UC Berkeley’s Haas School of Business is updating its curriculum to integrate environmental sustainability into its courses.
Michele de Nevers, executive director of sustainability programs at the Haas School of Business, has been tasked with making Haas the best business school for sustainability.
“The basic idea is that the dean of the school wants Berkeley Haas to be the No. 1 business school in terms of sustainability,” de Nevers said. “My job is to make that happen.”
De Nevers explained that Haas views sustainability as something concerned with both environmental and social issues. Loosely based on the Brundtland report of 1987, the school’s definition of sustainability advocates for people to live sustainably in order to ensure opportunities and good quality of life for future generations.
Haas will implement major changes to its curriculum, including the integration of environmental sustainability into its 14 core courses, according to de Nevers.
Another major change is the establishment of a graduate certificate in “sustainable business,” de Nevers added. This program has already proven to be popular, with 110 students enrolled in fall 2021.
By fall 2023, de Nevers said she hopes to partner with UC Berkeley’s Rausser College of Natural Resources to allow students to pursue an MBA and a master’s in climate solutions simultaneously.

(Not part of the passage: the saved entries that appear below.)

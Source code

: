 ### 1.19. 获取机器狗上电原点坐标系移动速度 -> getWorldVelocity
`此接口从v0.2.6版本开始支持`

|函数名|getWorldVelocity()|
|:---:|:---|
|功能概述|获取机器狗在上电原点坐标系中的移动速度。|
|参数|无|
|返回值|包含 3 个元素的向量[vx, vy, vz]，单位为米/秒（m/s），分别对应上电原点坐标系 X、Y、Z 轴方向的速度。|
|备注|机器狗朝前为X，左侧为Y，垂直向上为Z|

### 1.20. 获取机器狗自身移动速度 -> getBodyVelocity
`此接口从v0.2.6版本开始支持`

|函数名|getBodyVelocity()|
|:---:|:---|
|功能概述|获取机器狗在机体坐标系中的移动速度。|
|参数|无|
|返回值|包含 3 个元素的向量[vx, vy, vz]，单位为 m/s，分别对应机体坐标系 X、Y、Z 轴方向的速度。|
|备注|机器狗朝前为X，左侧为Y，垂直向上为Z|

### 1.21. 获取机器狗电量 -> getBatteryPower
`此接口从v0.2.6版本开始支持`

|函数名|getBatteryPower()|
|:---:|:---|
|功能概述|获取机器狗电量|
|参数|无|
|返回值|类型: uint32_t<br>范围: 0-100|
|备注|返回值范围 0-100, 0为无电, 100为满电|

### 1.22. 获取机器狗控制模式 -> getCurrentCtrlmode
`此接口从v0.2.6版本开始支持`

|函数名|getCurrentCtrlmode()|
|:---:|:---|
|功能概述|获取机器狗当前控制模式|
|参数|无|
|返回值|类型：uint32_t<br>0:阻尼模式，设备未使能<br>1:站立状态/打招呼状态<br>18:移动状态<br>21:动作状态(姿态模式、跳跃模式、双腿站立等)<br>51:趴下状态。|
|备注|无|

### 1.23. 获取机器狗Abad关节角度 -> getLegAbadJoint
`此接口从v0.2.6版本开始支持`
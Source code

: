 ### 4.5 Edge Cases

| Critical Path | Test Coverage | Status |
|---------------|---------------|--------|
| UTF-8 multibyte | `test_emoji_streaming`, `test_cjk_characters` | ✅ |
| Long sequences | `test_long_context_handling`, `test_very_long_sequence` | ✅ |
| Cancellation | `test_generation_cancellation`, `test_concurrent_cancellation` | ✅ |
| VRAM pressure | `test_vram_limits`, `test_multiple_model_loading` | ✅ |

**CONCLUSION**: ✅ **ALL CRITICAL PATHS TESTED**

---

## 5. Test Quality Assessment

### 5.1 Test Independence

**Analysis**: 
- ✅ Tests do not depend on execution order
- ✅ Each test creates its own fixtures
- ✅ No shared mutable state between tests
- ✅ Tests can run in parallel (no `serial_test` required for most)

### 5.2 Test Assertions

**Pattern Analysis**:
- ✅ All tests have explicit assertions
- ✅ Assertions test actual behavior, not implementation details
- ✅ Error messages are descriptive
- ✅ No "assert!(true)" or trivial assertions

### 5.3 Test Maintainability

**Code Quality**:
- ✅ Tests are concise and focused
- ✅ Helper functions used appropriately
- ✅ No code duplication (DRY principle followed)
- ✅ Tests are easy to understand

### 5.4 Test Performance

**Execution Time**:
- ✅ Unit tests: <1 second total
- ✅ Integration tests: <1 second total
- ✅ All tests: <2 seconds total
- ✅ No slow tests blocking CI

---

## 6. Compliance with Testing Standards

Haas professor David Levine noted sustainability is a good business practice. Levine said it is common practice for business schools to assume managers focus on maximizing short-term profits with little regard for later consequences.
“I’d like all classes to think more about long-term profitability, and how it differs from the accounting profits this quarter,” Levine said in an email.
Levine said he hopes training business students on sustainability could dissuade them from polluting the environment despite significant potential costs when working in their careers.
Despite the many benefits of sustainability, Haas professor Ernesto Dal Bó acknowledged businesses may be reluctant to place environmentalism above profits.
“While action on fronts like climate change is urgent from a collective perspective, the private incentives of businesses may depart from the collective needs,” Dal Bó said in an email. “It is crucial to understand what policies and industrial trends can bring the private and the social into alignment and produce better outcomes.”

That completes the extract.